Millennials have been making a lot of waves in philanthropy. Already poised to become the most generous generation in history, millennials approach giving in a way that differs fundamentally from that of previous generations. In the workplace, the tension between millennials and both Generation Xers and baby boomers has been significant in the last couple of decades; while older generations resent millennial attitudes about hierarchy, the younger generation has criticized the impact of Generation Xers and baby boomers on the economy and environment.
The Ways in Which Millennials Think and Give Differently
While the world still belongs largely to Generation Xers and baby boomers, the transition to millennials is occurring quickly, and it is important to understand what this change could mean for finance and philanthropy. After all, millennials have quite different ideas about money than prior generations.
According to Fidelity, every respondent to a questionnaire that it recently distributed to 4,000 people had donated at least $1,000 to charity the previous year. When those who had donated were asked whether they consider themselves to be philanthropists, only 35 percent of baby boomers and 48 percent of Generation Xers replied yes, whereas 74 percent of millennials answered affirmatively.
One interpretation of these results is that millennials are more conscientious about economic systems and the role that they play in them. As a result, they may be more organized in the ways in which they give with specific goals in mind. Moreover, millennials are likely influenced more by technology than any prior generation. Many of their economic decisions are based on social media campaigns, and they rely on digital platforms for a lot of their giving. In many ways, philanthropy is not its own silo for millennials, who think about giving via their hobbies, jobs, and shopping.
Nearly 90 percent of millennials say they want to work for a company that engages in corporate social responsibility. Moreover, 65 percent of millennial respondents to the Fidelity questionnaire say they prioritize purchases from socially responsible companies, and more than 40 percent of respondents had already engaged in impact investing, which has also gained momentum largely because of the millennial focus on generating wealth responsibly and using earnings to reinvest in the community. By comparison, only 12 percent of baby boomers had engaged in impact investing. For some philanthropy experts, all these figures indicate that charitable giving has transformed into charitable living for millennials. This new mindset will likely only gain more prominence as millennials become a stronger economic force.
How Surveys Can Point to Larger Shifts in Overall Mindset
Of course, one survey is insufficient for drawing sweeping conclusions, and the Fidelity study only looked at people with enough wealth to make significant philanthropic contributions. However, several other studies reflect a similar mindset. For example, according to a 2019 survey by Morgan Stanley, 95 percent of millennials stood behind sustainable investment, whereas only 85 of all investors surveyed supported such an investment strategy. According to another study by U.S. Trust, 76 percent of millennials think about impact when they invest compared to 29 percent of baby boomers, and according to an Allianz study, 64 percent of millennials make investment decisions based on values compared to 42 percent of baby boomers.
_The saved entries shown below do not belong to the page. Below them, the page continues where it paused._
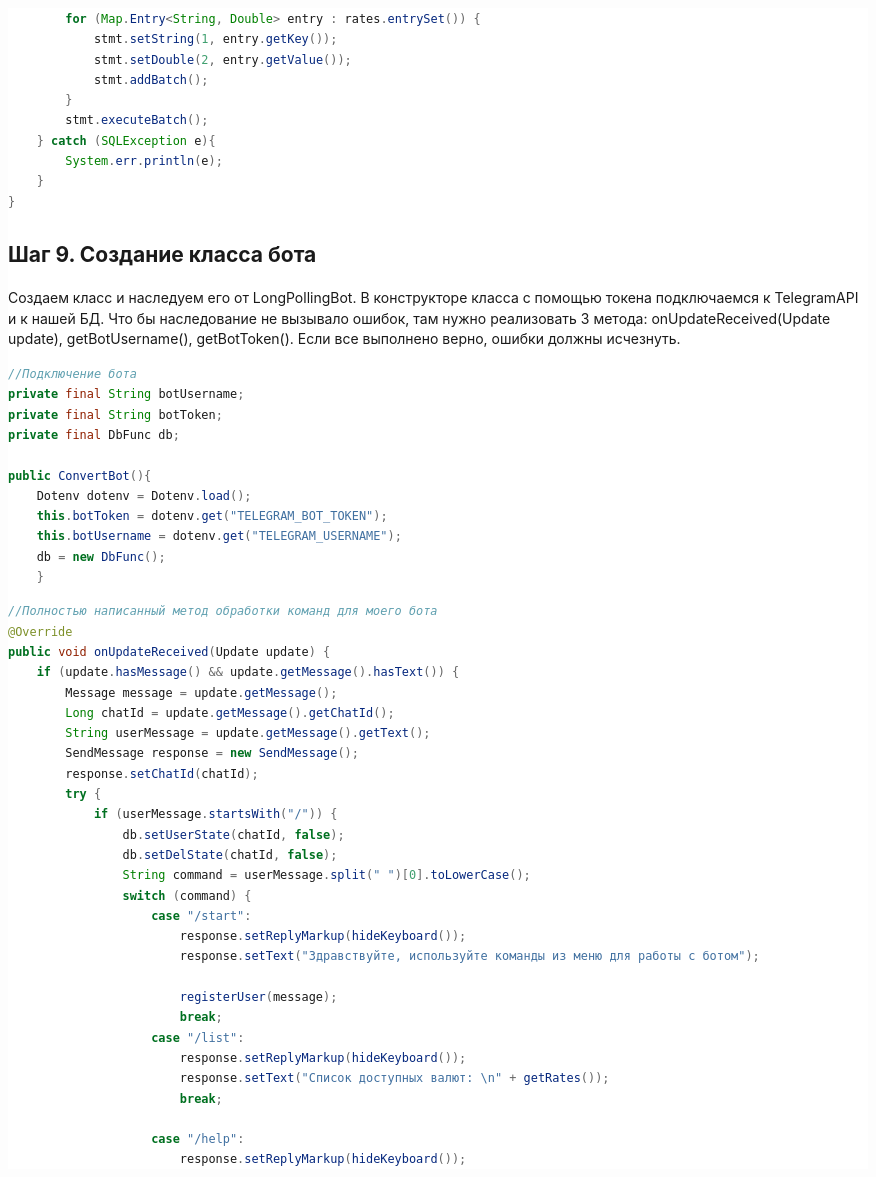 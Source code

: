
 ```Java
        for (Map.Entry<String, Double> entry : rates.entrySet()) {  
            stmt.setString(1, entry.getKey());  
            stmt.setDouble(2, entry.getValue());  
            stmt.addBatch();  
        }  
        stmt.executeBatch();  
    } catch (SQLException e){  
        System.err.println(e);  
    }  
}
```

## Шаг 9. Создание класса бота

Создаем класс и наследуем его от LongPollingBot. В конструкторе класса с помощью токена подключаемся к TelegramAPI и к нашей БД.
Что бы наследование не вызывало ошибок, там нужно реализовать 3 метода: onUpdateReceived(Update update), getBotUsername(), getBotToken(). Если все выполнено верно, ошибки должны исчезнуть.

```Java
//Подключение бота
private final String botUsername;  
private final String botToken;  
private final DbFunc db;  
  
public ConvertBot(){  
    Dotenv dotenv = Dotenv.load();  
    this.botToken = dotenv.get("TELEGRAM_BOT_TOKEN");  
    this.botUsername = dotenv.get("TELEGRAM_USERNAME");  
    db = new DbFunc();
    }
```

```Java
//Полностью написанный метод обработки команд для моего бота
@Override  
public void onUpdateReceived(Update update) {  
    if (update.hasMessage() && update.getMessage().hasText()) {  
        Message message = update.getMessage();  
        Long chatId = update.getMessage().getChatId();  
        String userMessage = update.getMessage().getText();  
        SendMessage response = new SendMessage();  
        response.setChatId(chatId);  
        try {  
            if (userMessage.startsWith("/")) {  
                db.setUserState(chatId, false);  
                db.setDelState(chatId, false);  
                String command = userMessage.split(" ")[0].toLowerCase();  
                switch (command) {  
                    case "/start":  
                        response.setReplyMarkup(hideKeyboard());  
                        response.setText("Здравствуйте, используйте команды из меню для работы с ботом");  
  
                        registerUser(message);  
                        break;  
                    case "/list":  
                        response.setReplyMarkup(hideKeyboard());  
                        response.setText("Список доступных валют: \n" + getRates());  
                        break;  
  
                    case "/help":  
                        response.setReplyMarkup(hideKeyboard());  
``` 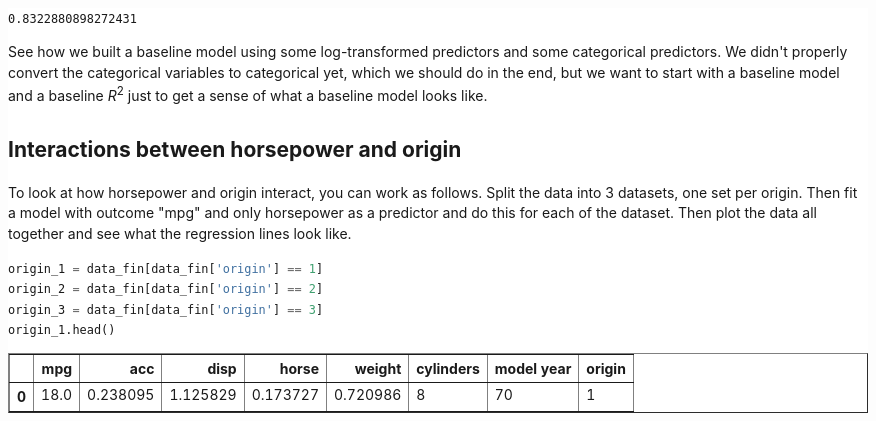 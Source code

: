 


    0.8322880898272431



See how we built a baseline model using some log-transformed predictors and some categorical predictors. We didn't properly convert the categorical variables to categorical yet, which we should do in the end, but we want to start with a baseline model and a baseline $R^2$ just to get a sense of what a baseline model looks like.

## Interactions between horsepower and origin

To look at how horsepower and origin interact, you can work as follows. Split the data into 3 datasets, one set per origin. Then fit a model with outcome "mpg" and only horsepower as a predictor and do this for each of the dataset. Then plot the data all together and see what the regression lines look like.


```python
origin_1 = data_fin[data_fin['origin'] == 1]
origin_2 = data_fin[data_fin['origin'] == 2]
origin_3 = data_fin[data_fin['origin'] == 3]
origin_1.head()
```




<div>
<style scoped>
    .dataframe tbody tr th:only-of-type {
        vertical-align: middle;
    }

    .dataframe tbody tr th {
        vertical-align: top;
    }

    .dataframe thead th {
        text-align: right;
    }
</style>
<table border="1" class="dataframe">
  <thead>
    <tr style="text-align: right;">
      <th></th>
      <th>mpg</th>
      <th>acc</th>
      <th>disp</th>
      <th>horse</th>
      <th>weight</th>
      <th>cylinders</th>
      <th>model year</th>
      <th>origin</th>
    </tr>
  </thead>
  <tbody>
    <tr>
      <th>0</th>
      <td>18.0</td>
      <td>0.238095</td>
      <td>1.125829</td>
      <td>0.173727</td>
      <td>0.720986</td>
      <td>8</td>
      <td>70</td>
      <td>1</td>
    </tr> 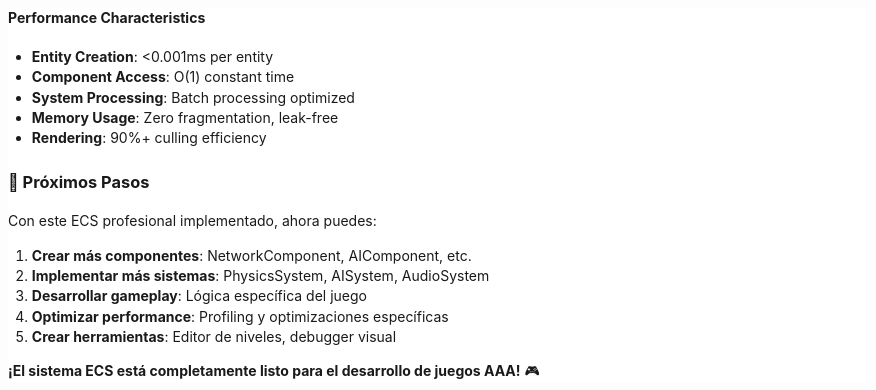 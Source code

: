 #### **Performance Characteristics**
- **Entity Creation**: <0.001ms per entity
- **Component Access**: O(1) constant time
- **System Processing**: Batch processing optimized
- **Memory Usage**: Zero fragmentation, leak-free
- **Rendering**: 90%+ culling efficiency

### **🚀 Próximos Pasos**

Con este ECS profesional implementado, ahora puedes:

1. **Crear más componentes**: NetworkComponent, AIComponent, etc.
2. **Implementar más sistemas**: PhysicsSystem, AISystem, AudioSystem
3. **Desarrollar gameplay**: Lógica específica del juego
4. **Optimizar performance**: Profiling y optimizaciones específicas
5. **Crear herramientas**: Editor de niveles, debugger visual

**¡El sistema ECS está completamente listo para el desarrollo de juegos AAA!** 🎮
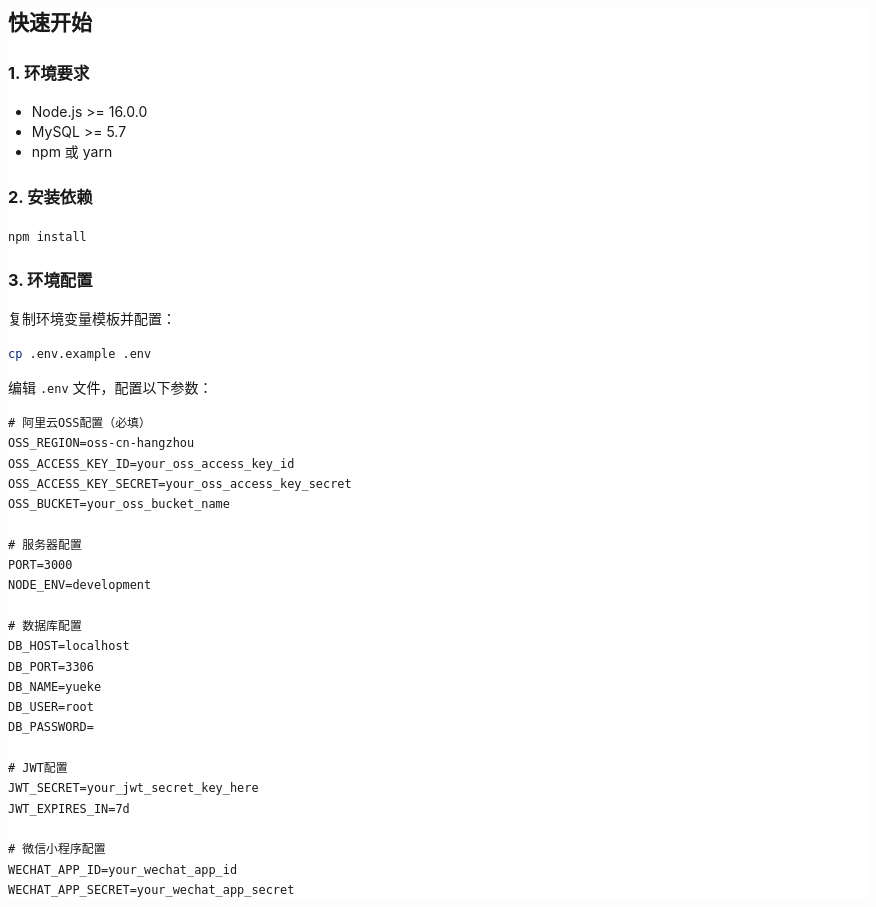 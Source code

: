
 ```
```

## 快速开始

### 1. 环境要求

- Node.js >= 16.0.0
- MySQL >= 5.7
- npm 或 yarn

### 2. 安装依赖

```bash
npm install
```

### 3. 环境配置

复制环境变量模板并配置：

```bash
cp .env.example .env
```

编辑 `.env` 文件，配置以下参数：

```env
# 阿里云OSS配置（必填）
OSS_REGION=oss-cn-hangzhou
OSS_ACCESS_KEY_ID=your_oss_access_key_id
OSS_ACCESS_KEY_SECRET=your_oss_access_key_secret
OSS_BUCKET=your_oss_bucket_name

# 服务器配置
PORT=3000
NODE_ENV=development

# 数据库配置
DB_HOST=localhost
DB_PORT=3306
DB_NAME=yueke
DB_USER=root
DB_PASSWORD=

# JWT配置
JWT_SECRET=your_jwt_secret_key_here
JWT_EXPIRES_IN=7d

# 微信小程序配置
WECHAT_APP_ID=your_wechat_app_id
WECHAT_APP_SECRET=your_wechat_app_secret
```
One interesting thing about these findings is that they do not necessarily align with what many would expect given current economic conditions. Even before the coronavirus pandemic, which exacerbated things, millennials experienced substantial economic insecurity, arguably more than any preceding generation in recent memory. It would therefore make sense for millennials to be more anxious about money than earlier generations, according to classical economic theory, and more focused on the maximization of wealth rather than social responsibility. Because of this, some Generation Xers and baby boomers may think that the shifts in thought are just a reflection of idealism, or even guilt, among younger people with wealth, but it is important that the phenomenon not be so easily dismissed.
The Economic Future under the Control of Millennials
The key thing to consider when it comes to millennials is that they will inherit trillions of dollars of wealth in the coming decades. When this happens, the inequality between millennials with family wealth and those without it will become even more apparent. The guilt associated with this disparity is likely to increase along with fear of a social backlash. These factors could put further pressure on the generation to retain current attitudes and maintain a focus on value-based investing. Industry experts also expect this shift to come with a greater focus on digital platforms, especially in terms of achieving greater company transparency.
The other point that this shift in attitude brings up is the fact that millennials in general seem to have less tunnel vision when talking about major concepts like politics, finance, and social issues. All of these concepts are interconnected in the minds of millennials, which is why charitable living – and not just giving – has become such an important mantra. This belief could drive much more conversation about impact investing and point to a future that is more focused on integrating philanthropy with efforts to make money rather than embracing the traditional model of making as much as possible and then giving a certain percentage back to the community.